I have now reached an epic tipping point: I have been pastoring for more years than I did not pastor. We started Cornerstone Baptist Church when I was twentyseven, and as I write this, I have this day been pastoring it for twenty-eight years.
I did not drink coffee when I started; now I do. Not much, mind you, but I am now up to three or four cups a week. I do not particularly care for it, but it does give me a muchneeded energy boost midway through an afternoon.

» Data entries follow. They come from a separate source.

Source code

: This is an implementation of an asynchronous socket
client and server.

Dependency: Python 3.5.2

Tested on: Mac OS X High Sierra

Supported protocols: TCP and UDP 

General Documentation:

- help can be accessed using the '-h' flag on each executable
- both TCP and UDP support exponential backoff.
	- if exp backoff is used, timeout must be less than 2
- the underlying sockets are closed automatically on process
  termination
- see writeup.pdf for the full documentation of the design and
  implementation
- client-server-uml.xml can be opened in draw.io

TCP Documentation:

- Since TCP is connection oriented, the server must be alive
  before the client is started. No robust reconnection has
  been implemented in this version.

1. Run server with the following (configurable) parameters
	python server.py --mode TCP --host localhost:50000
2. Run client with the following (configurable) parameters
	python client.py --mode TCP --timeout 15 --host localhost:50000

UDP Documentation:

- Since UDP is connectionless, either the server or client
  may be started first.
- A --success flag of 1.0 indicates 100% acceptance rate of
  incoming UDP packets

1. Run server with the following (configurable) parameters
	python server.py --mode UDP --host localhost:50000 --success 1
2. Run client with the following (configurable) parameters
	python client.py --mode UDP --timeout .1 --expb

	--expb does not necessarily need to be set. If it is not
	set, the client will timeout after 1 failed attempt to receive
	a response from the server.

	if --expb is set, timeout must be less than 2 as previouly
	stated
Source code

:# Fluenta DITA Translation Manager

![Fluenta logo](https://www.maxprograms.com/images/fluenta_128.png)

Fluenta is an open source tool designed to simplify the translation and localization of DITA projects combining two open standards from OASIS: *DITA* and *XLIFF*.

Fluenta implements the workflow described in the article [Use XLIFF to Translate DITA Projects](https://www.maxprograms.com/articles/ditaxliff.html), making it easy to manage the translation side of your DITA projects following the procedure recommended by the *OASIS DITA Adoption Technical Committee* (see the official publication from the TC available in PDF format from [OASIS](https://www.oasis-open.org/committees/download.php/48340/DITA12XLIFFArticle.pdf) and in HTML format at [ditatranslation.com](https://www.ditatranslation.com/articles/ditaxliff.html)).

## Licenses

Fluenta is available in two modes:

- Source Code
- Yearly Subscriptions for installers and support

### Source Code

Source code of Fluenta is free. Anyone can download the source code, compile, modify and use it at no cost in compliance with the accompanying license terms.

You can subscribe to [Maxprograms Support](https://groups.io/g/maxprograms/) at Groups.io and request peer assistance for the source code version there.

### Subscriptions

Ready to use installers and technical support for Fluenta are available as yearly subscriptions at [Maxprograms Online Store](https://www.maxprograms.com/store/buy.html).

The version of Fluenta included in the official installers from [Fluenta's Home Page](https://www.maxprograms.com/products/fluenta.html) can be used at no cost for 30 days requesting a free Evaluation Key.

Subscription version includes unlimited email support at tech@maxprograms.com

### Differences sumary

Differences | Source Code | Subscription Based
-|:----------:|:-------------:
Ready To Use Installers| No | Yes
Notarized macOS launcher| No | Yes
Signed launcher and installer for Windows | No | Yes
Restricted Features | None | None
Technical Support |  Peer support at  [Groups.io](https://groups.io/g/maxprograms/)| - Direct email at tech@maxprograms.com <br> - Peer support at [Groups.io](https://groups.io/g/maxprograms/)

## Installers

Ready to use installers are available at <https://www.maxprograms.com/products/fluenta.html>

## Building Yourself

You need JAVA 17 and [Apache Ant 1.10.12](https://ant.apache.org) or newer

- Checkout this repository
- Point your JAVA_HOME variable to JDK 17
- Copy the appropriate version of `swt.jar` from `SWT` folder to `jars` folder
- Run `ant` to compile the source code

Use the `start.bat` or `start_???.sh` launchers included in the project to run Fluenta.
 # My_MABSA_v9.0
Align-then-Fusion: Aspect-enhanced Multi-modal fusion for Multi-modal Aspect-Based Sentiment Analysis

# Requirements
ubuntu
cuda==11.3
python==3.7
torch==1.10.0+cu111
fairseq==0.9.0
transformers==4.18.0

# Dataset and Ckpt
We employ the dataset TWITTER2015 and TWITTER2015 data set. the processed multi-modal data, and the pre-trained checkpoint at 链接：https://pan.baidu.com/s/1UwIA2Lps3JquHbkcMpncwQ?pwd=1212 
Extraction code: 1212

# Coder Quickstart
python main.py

Pastoring is not for everyone. Unless God calls you to it, definitely do not do it. Among pastors, though, staying in one place for a very long time also seems to not be for everyone, though I rather suspect it should be for far more than actually do it. All that said, for any young pastors who desire to dig in and stay and see God do a great work over the long haul, I can, by this point, offer some helpful suggestions. This will not be exhaustive; it would take an encyclopedia-size writing for that. These are just a few things off the top of my now slightly graying head.
First off, make sure your wife is absolutely onboard before you ever go into the ministry at all. Trying to be a minister while married to a lady who does not wish to be a minister’s wife is, to be blunt, stupid, and a disaster waiting to happen. I could not have made it through the first year without Dana, let alone through twenty-eight years.
In that same vein, if you intend to make it a very long time in one place in the ministry, make sure that your wife and any children are always your first ministry and highest human priority. If you resign from your church, you will be replaced in a matter of weeks, just like in any other job situation. But if you lose your family, neither they nor you will ever truly get over it. So never let them feel for even a moment as if they are having to survive on whatever scraps of your time and attention are left over after all of your parishioners have gotten the best of you. Does that sound counterintuitive? I mean, we are talking about longevity in one place in ministry. But think about it; shattered families are the number one reason for people losing their ministries, and the devil knows that and will attack accordingly. So my advice stands: if you intend to make it a very long time in one place in the ministry, make sure that your wife and any children are always your first ministry and highest human priority.
You should also be very wise financially. We started a church, which means that we did without a lot, and for a very long time. And yet, God let us be very wise with our finances and let me develop ways to earn extra money, money which we saved and invested carefully. Our church is now fairly sizeable and able to take care of us pretty well, but over the course of these twenty-eight years up until the last few, there were quite a few times when I would have had no choice but to go elsewhere if not for that. Thankfully, during those times, we were able to keep plowing here because we could afford to do so.
Take a long view of things. Never let one low service, or even several low services, make you look toward greener pastures. If all the devil has to do to get you to quit is arrange for low crowds a few services in a row, you can pretty well count on people having vacations/car trouble/sickness/hurt feelings until you bail out. But if you will calm down and think in terms of years and decades, you will easily outlast such mischief.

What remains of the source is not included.